Am I asking you to roll on the ground in the sunshine or push your faces into the hands of willing friends? Well, that would be a good start, as it would deliver a life-enhancing dose of the a vitamin we are mostly all deficient in - foolishness. Pioneers such as Moshe Feldenkrais and Thomas Hanna based their lives' work on returning people to natural movement. I would encourage us all to urgently attend to the state of our tactile lives, to touching and being touched, to feeling things under our hands and feet that are not manmade.

SOURCE: 

A Low Slanting Ray - Antidotes to the Hubriscene part 4, from the archive
by
Uncivil Savant carolineross@substack.com
Skin care.
Dental care.
Hair care.
Digestive care.
Household upkeep
Doing laundry.
Changing the sheets on the bed.
Doing dishes.
Making phone calls regarding medical care
Going to appointments (I'm pretty good about this!)
Car upkeep!
Exercise! Oh my yes...getting myself to just DO SOMETHING!

OK, that's the laundry list of where I know I'm not doing as much as I know how, as much as minimally is needed to be healthy. NOBODY else is responsible for these actions.
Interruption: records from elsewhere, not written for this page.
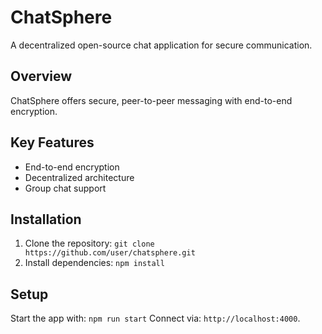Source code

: # ChatSphere
A decentralized open-source chat application for secure communication.
## Overview
ChatSphere offers secure, peer-to-peer messaging with end-to-end encryption.
## Key Features
- End-to-end encryption
- Decentralized architecture
- Group chat support
## Installation
1. Clone the repository: `git clone https://github.com/user/chatsphere.git`
2. Install dependencies: `npm install`
## Setup
Start the app with: `npm run start`
Connect via: `http://localhost:4000`.
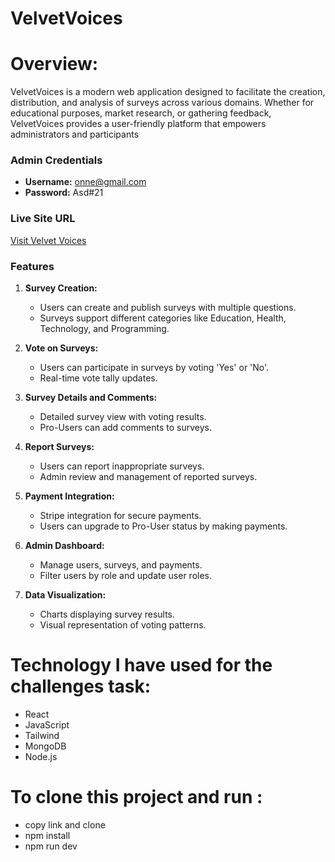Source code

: # VelvetVoices

# Overview:
VelvetVoices is a modern web application designed to facilitate the creation, distribution, and analysis of surveys across various domains. Whether for educational purposes, market research, or gathering feedback, VelvetVoices provides a user-friendly platform that empowers administrators and participants 

### Admin Credentials
- **Username:** onne@gmail.com
- **Password:** Asd#21

### Live Site URL
[Visit Velvet Voices](https://velvet-voices.web.app/)

### Features

1. **Survey Creation:**
   - Users can create and publish surveys with multiple questions.
   - Surveys support different categories like Education, Health, Technology, and Programming.

2. **Vote on Surveys:**
   - Users can participate in surveys by voting 'Yes' or 'No'.
   - Real-time vote tally updates.

3. **Survey Details and Comments:**
   - Detailed survey view with voting results.
   - Pro-Users can add comments to surveys.

4. **Report Surveys:**
   - Users can report inappropriate surveys.
   - Admin review and management of reported surveys.

5. **Payment Integration:**
   - Stripe integration for secure payments.
   - Users can upgrade to Pro-User status by making payments.

6. **Admin Dashboard:**
    - Manage users, surveys, and payments.
    - Filter users by role and update user roles.

7. **Data Visualization:**
    - Charts displaying survey results.
    - Visual representation of voting patterns.

# Technology I have used for the challenges task:
- React
- JavaScript
- Tailwind
- MongoDB
- Node.js

# To clone this project and run :
- copy link and clone
-  npm install
- npm run dev 

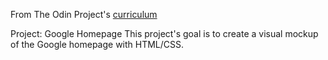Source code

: From The Odin Project's [curriculum](http://www.theodinproject.com/courses/web-development-101/lessons/html-css)

Project: Google Homepage
This project's goal is to create a visual mockup of the Google homepage with HTML/CSS.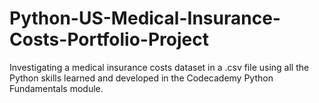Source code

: # Python-US-Medical-Insurance-Costs-Portfolio-Project
Investigating a medical insurance costs dataset in a .csv file using all the Python skills learned and developed in the Codecademy Python Fundamentals module.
So maybe each day of my recovery should have just one of these as the focus. I know I am unable to accomplish all of them daily...even weekly! 

So I lean back into my bag of counseling tricks. What is in my way? 
Not laziness and procrastination...because they are constants about everything except a few bodily functions that break through and I do pay attention to them. 

Denial? Perhaps. Like the one about dying eventually and have I done anything/everything I can before then? I'm writing here as a step in that direction!

I do have a mental barrier about lots of these things...psychologically I mean. The first thing listed is showering, and I do minimal daily cleaning of my body. But getting into the shower has become rare. 

A big part is the evidence that shower leads to wetness in the bathroom, which leads to mold inside the walls, window frame tracks, and the drains. I am so afraid of mold these days. It's a big thing, and I'm avoiding it by not showering at all. I do so weekly so my hair gets a good washing. And then pay attention to drying off the areas in the room that I can. I have 2 fans I use (the ceiling one, and a portable one on the floor.) The maintenance man put a little pot of white and yellow beads on the floor that's supposed to absorb dampness. The dampness is under the floor and behind the fiber-glass shower unit...and gets worse after rainy days. Of course having high humidity each night doesn't help dry the building out.

I just remembered, I have an appointment to have a haircut (with hair wash included) next Wednesday. Shucks, I'm not going to go that long without washing my hair. So today it's full blown shower. And focus on drying the room out afterward. 

Sorry if this is way too much information about rather mundane private stuff. But this is what I'm trying to change in my life, and I make these kinds of attempts to change ever so slowly...just like how long did it take for me to stop having daily showers? It was very gradual. And it has probably been supported by being able to read blogs first thing with my coffee...rather than shivering to dress afterward, and doing all those demanding routines for drying off the room. As the apartment warmed up, I could easily go get cleaned up and dressed after an hour or two...and the easiest way was what my mother called "spit baths" or harking back to using warm water in the basin and washcloth (washrag would be mother's term) with soap. I could dry off in no time, and be dressed.

I want to keep track of my acknowledging this as something needing my attention. This is my baby step today.